# Text preprocessing using Spacy

In "Spacy", there are a model for each language; it has to be downloaded. To process a language, we have to load its model. The API works with pipes of tasks. By default, all pipes are loaded.

In [1]:
import spacy

nlp = spacy.load("en_core_web_sm")

nlp.pipe_names

['tok2vec', 'tagger', 'parser', 'attribute_ruler', 'lemmatizer', 'ner']

In [2]:
# to desable some pipes
nlp.select_pipes(disable=['tok2vec', 'tagger', 'parser', 'attribute_ruler', 'lemmatizer', 'ner'])
nlp.pipe_names

[]

## I. Sentence tokenization

In [3]:
text = 'This is a text written by Mr. Aries.
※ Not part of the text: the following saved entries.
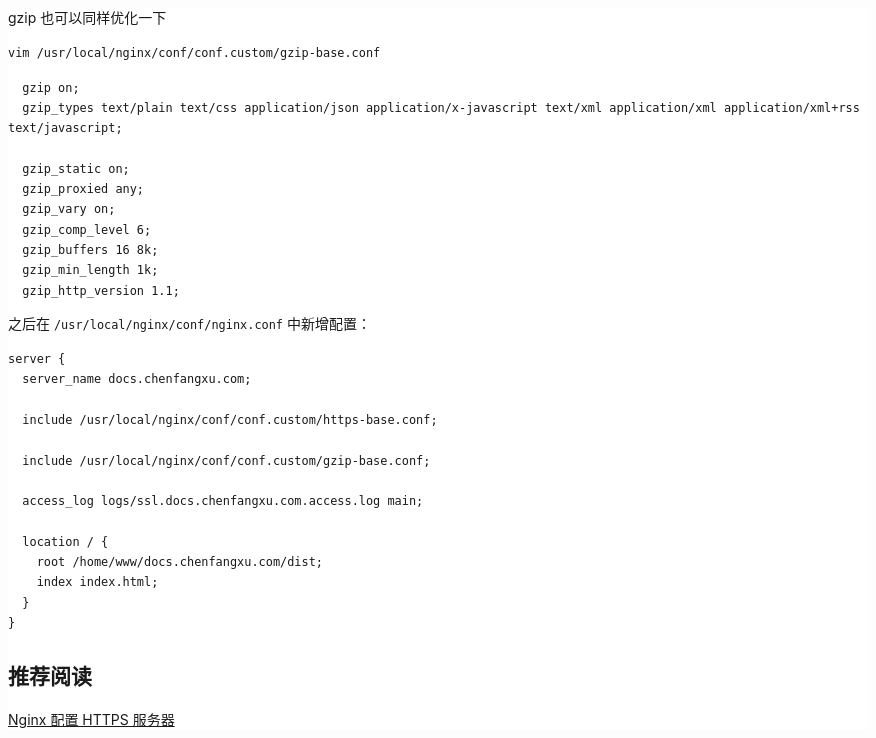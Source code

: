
 ```nginx
```

gzip 也可以同样优化一下

`vim /usr/local/nginx/conf/conf.custom/gzip-base.conf`

```nginx
  gzip on;
  gzip_types text/plain text/css application/json application/x-javascript text/xml application/xml application/xml+rss text/javascript;

  gzip_static on;
  gzip_proxied any;
  gzip_vary on;
  gzip_comp_level 6;
  gzip_buffers 16 8k;
  gzip_min_length 1k;
  gzip_http_version 1.1;
```

之后在 `/usr/local/nginx/conf/nginx.conf` 中新增配置：

```nginx
server {
  server_name docs.chenfangxu.com;

  include /usr/local/nginx/conf/conf.custom/https-base.conf;

  include /usr/local/nginx/conf/conf.custom/gzip-base.conf;

  access_log logs/ssl.docs.chenfangxu.com.access.log main;

  location / {
    root /home/www/docs.chenfangxu.com/dist;
    index index.html;
  }
}
```

## 推荐阅读

[Nginx 配置 HTTPS 服务器](https://jelly.jd.com/article/6006b1045b6c6a01506c87b5)
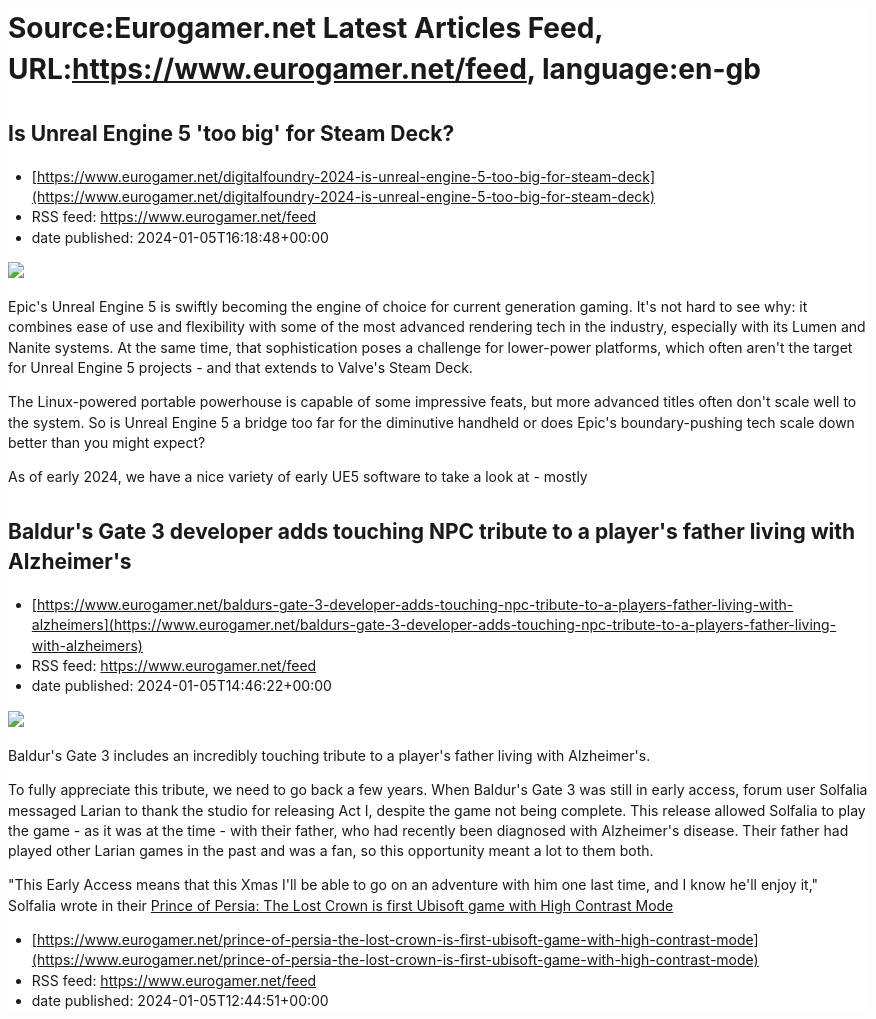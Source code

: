 # Source:Eurogamer.net Latest Articles Feed, URL:https://www.eurogamer.net/feed, language:en-gb

## Is Unreal Engine 5 'too big' for Steam Deck?
 - [https://www.eurogamer.net/digitalfoundry-2024-is-unreal-engine-5-too-big-for-steam-deck](https://www.eurogamer.net/digitalfoundry-2024-is-unreal-engine-5-too-big-for-steam-deck)
 - RSS feed: https://www.eurogamer.net/feed
 - date published: 2024-01-05T16:18:48+00:00

<img src="https://assetsio.reedpopcdn.com/UE5-SITE_Neh9vEY.jpg?width=1920&amp;height=1920&amp;fit=bounds&amp;quality=80&amp;format=jpg&amp;auto=webp" /> <p>
Epic's Unreal Engine 5 is swiftly becoming the engine of choice for current generation gaming. It's not hard to see why: it combines ease of use and flexibility with some of the most advanced rendering tech in the industry, especially with its Lumen and Nanite systems. At the same time, that sophistication poses a challenge for lower-power platforms, which often aren't the target for Unreal Engine 5 projects - and that extends to Valve's Steam Deck.</p><p>The Linux-powered portable powerhouse is capable of some impressive feats, but more advanced titles often don't scale well to the system. So is Unreal Engine 5 a bridge too far for the diminutive handheld or does Epic's boundary-pushing tech scale down better than you might expect? 
</p><p>
As of early 2024, we have a nice variety of early UE5 software to take a look at - mostly

## Baldur's Gate 3 developer adds touching NPC tribute to a player's father living with Alzheimer's
 - [https://www.eurogamer.net/baldurs-gate-3-developer-adds-touching-npc-tribute-to-a-players-father-living-with-alzheimers](https://www.eurogamer.net/baldurs-gate-3-developer-adds-touching-npc-tribute-to-a-players-father-living-with-alzheimers)
 - RSS feed: https://www.eurogamer.net/feed
 - date published: 2024-01-05T14:46:22+00:00

<img src="https://assetsio.reedpopcdn.com/baldurs-gate-3-header-image.jpg?width=1920&amp;height=1920&amp;fit=bounds&amp;quality=80&amp;format=jpg&amp;auto=webp" /> <p>
Baldur's Gate 3 includes an incredibly touching tribute to a player's father living with Alzheimer's.
</p><p>
To fully appreciate this tribute, we need to go back a few years. When Baldur's Gate 3 was still in early access, forum user Solfalia messaged Larian to thank the studio for releasing Act I, despite the game not being complete. This release allowed Solfalia to play the game - as it was at the time - with their father, who had recently been diagnosed with Alzheimer's disease. Their father had played other Larian games in the past and was a fan, so this opportunity meant a lot to them both.
</p><p>
"This Early Access means that this Xmas I'll be able to go on an adventure with him one last time, and I know he'll enjoy it," Solfalia wrote in their <a href="https://forums.larian.com/ubbthreads.php?ubb=showflat&amp;

## Prince of Persia: The Lost Crown is first Ubisoft game with High Contrast Mode
 - [https://www.eurogamer.net/prince-of-persia-the-lost-crown-is-first-ubisoft-game-with-high-contrast-mode](https://www.eurogamer.net/prince-of-persia-the-lost-crown-is-first-ubisoft-game-with-high-contrast-mode)
 - RSS feed: https://www.eurogamer.net/feed
 - date published: 2024-01-05T12:44:51+00:00
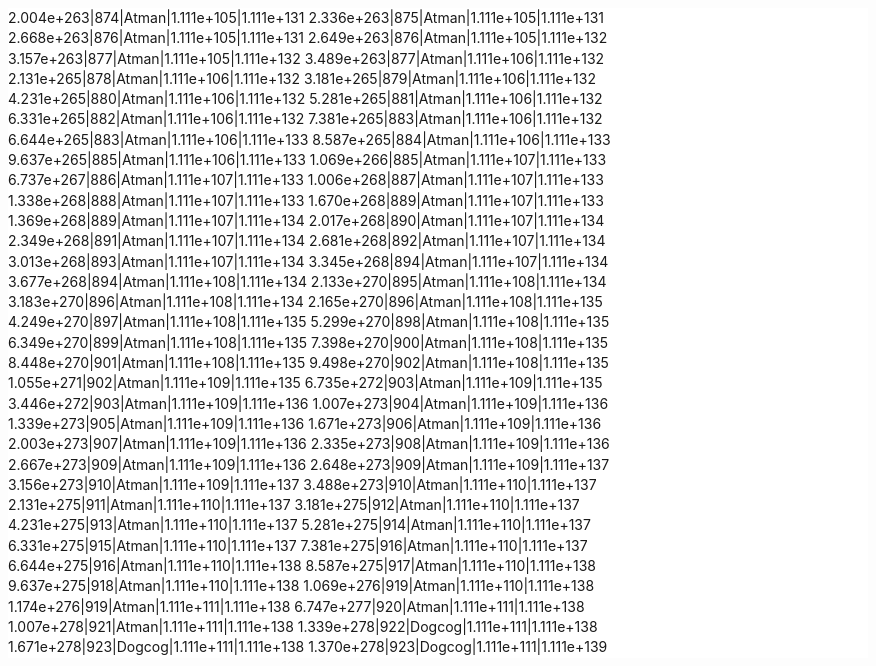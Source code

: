 2.004e+263|874|Atman|1.111e+105|1.111e+131
2.336e+263|875|Atman|1.111e+105|1.111e+131
2.668e+263|876|Atman|1.111e+105|1.111e+131
2.649e+263|876|Atman|1.111e+105|1.111e+132
3.157e+263|877|Atman|1.111e+105|1.111e+132
3.489e+263|877|Atman|1.111e+106|1.111e+132
2.131e+265|878|Atman|1.111e+106|1.111e+132
3.181e+265|879|Atman|1.111e+106|1.111e+132
4.231e+265|880|Atman|1.111e+106|1.111e+132
5.281e+265|881|Atman|1.111e+106|1.111e+132
6.331e+265|882|Atman|1.111e+106|1.111e+132
7.381e+265|883|Atman|1.111e+106|1.111e+132
6.644e+265|883|Atman|1.111e+106|1.111e+133
8.587e+265|884|Atman|1.111e+106|1.111e+133
9.637e+265|885|Atman|1.111e+106|1.111e+133
1.069e+266|885|Atman|1.111e+107|1.111e+133
6.737e+267|886|Atman|1.111e+107|1.111e+133
1.006e+268|887|Atman|1.111e+107|1.111e+133
1.338e+268|888|Atman|1.111e+107|1.111e+133
1.670e+268|889|Atman|1.111e+107|1.111e+133
1.369e+268|889|Atman|1.111e+107|1.111e+134
2.017e+268|890|Atman|1.111e+107|1.111e+134
2.349e+268|891|Atman|1.111e+107|1.111e+134
2.681e+268|892|Atman|1.111e+107|1.111e+134
3.013e+268|893|Atman|1.111e+107|1.111e+134
3.345e+268|894|Atman|1.111e+107|1.111e+134
3.677e+268|894|Atman|1.111e+108|1.111e+134
2.133e+270|895|Atman|1.111e+108|1.111e+134
3.183e+270|896|Atman|1.111e+108|1.111e+134
2.165e+270|896|Atman|1.111e+108|1.111e+135
4.249e+270|897|Atman|1.111e+108|1.111e+135
5.299e+270|898|Atman|1.111e+108|1.111e+135
6.349e+270|899|Atman|1.111e+108|1.111e+135
7.398e+270|900|Atman|1.111e+108|1.111e+135
8.448e+270|901|Atman|1.111e+108|1.111e+135
9.498e+270|902|Atman|1.111e+108|1.111e+135
1.055e+271|902|Atman|1.111e+109|1.111e+135
6.735e+272|903|Atman|1.111e+109|1.111e+135
3.446e+272|903|Atman|1.111e+109|1.111e+136
1.007e+273|904|Atman|1.111e+109|1.111e+136
1.339e+273|905|Atman|1.111e+109|1.111e+136
1.671e+273|906|Atman|1.111e+109|1.111e+136
2.003e+273|907|Atman|1.111e+109|1.111e+136
2.335e+273|908|Atman|1.111e+109|1.111e+136
2.667e+273|909|Atman|1.111e+109|1.111e+136
2.648e+273|909|Atman|1.111e+109|1.111e+137
3.156e+273|910|Atman|1.111e+109|1.111e+137
3.488e+273|910|Atman|1.111e+110|1.111e+137
2.131e+275|911|Atman|1.111e+110|1.111e+137
3.181e+275|912|Atman|1.111e+110|1.111e+137
4.231e+275|913|Atman|1.111e+110|1.111e+137
5.281e+275|914|Atman|1.111e+110|1.111e+137
6.331e+275|915|Atman|1.111e+110|1.111e+137
7.381e+275|916|Atman|1.111e+110|1.111e+137
6.644e+275|916|Atman|1.111e+110|1.111e+138
8.587e+275|917|Atman|1.111e+110|1.111e+138
9.637e+275|918|Atman|1.111e+110|1.111e+138
1.069e+276|919|Atman|1.111e+110|1.111e+138
1.174e+276|919|Atman|1.111e+111|1.111e+138
6.747e+277|920|Atman|1.111e+111|1.111e+138
1.007e+278|921|Atman|1.111e+111|1.111e+138
1.339e+278|922|Dogcog|1.111e+111|1.111e+138
1.671e+278|923|Dogcog|1.111e+111|1.111e+138
1.370e+278|923|Dogcog|1.111e+111|1.111e+139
It uses U.S. english to illustrate sentence tokenization.'

nlp.add_pipe('sentencizer')

doc = nlp(text)

sents_list = []
for sent in doc.sents:
    sents_list.append(sent.text)

sents_list

['This is a text written by Mr. Aries.',
 'It uses U.S. english to illustrate sentence tokenization.']

## II. Words tokenization

It is automatic when calling **nlp(text)**.

In [4]:
tokens = []
for word in doc:
    tokens.append(word.text)

tokens

['This',
 'is',
 'a',
 'text',
 'written',
 'by',
 'Mr.',
 'Aries',
 '.',
 'It',
 'uses',
 'U.S.',
 'english',
 'to',
 'illustrate',
 'sentence',
 'tokenization',
 '.']

## III. StopWords filtering

In [5]:
filtered_tokens = []
for word in doc:
    if word.is_stop==False:
        filtered_tokens.append(word.text)

filtered_tokens

['text',
 'written',
 'Mr.',
 'Aries',
 '.',
 'uses',
 'U.S.',
 'english',
 'illustrate',
 'sentence',
 'tokenization',
 '.']

## IV. Lemmatization

In [6]:
text = 'This is a text written by Mr. Aries. It uses U.S. english to illustrate sentence tokenization.'

#nlp.add_pipe('lemmatizer') # exists already
nlp.enable_pipe('tagger')
nlp.enable_pipe('tok2vec')# apparently it uses this as well
nlp.enable_pipe('attribute_ruler')
nlp.enable_pipe('lemmatizer') # lemmatizer must use tagger + attribute ruler OR morphologizer

print(nlp.pipe_names)

doc = nlp(text)

lemmas_list = []
for word in doc:
    lemmas_list.append((word.text, word.lemma_))

lemmas_list

['tok2vec', 'tagger', 'attribute_ruler', 'lemmatizer', 'sentencizer']


[('This', 'this'),
 ('is', 'be'),
 ('a', 'a'),
 ('text', 'text'),
 ('written', 'write'),
 ('by', 'by'),
 ('Mr.', 'Mr.'),
 ('Aries', 'Aries'),
 ('.', '.'),
 ('It', 'it'),
 ('uses', 'use'),
 ('U.S.', 'U.S.'),
 ('english', 'english'),
 ('to', 'to'),
 ('illustrate', 'illustrate'),
 ('sentence', 'sentence'),
 ('tokenization', 'tokenization'),
 ('.', '.')]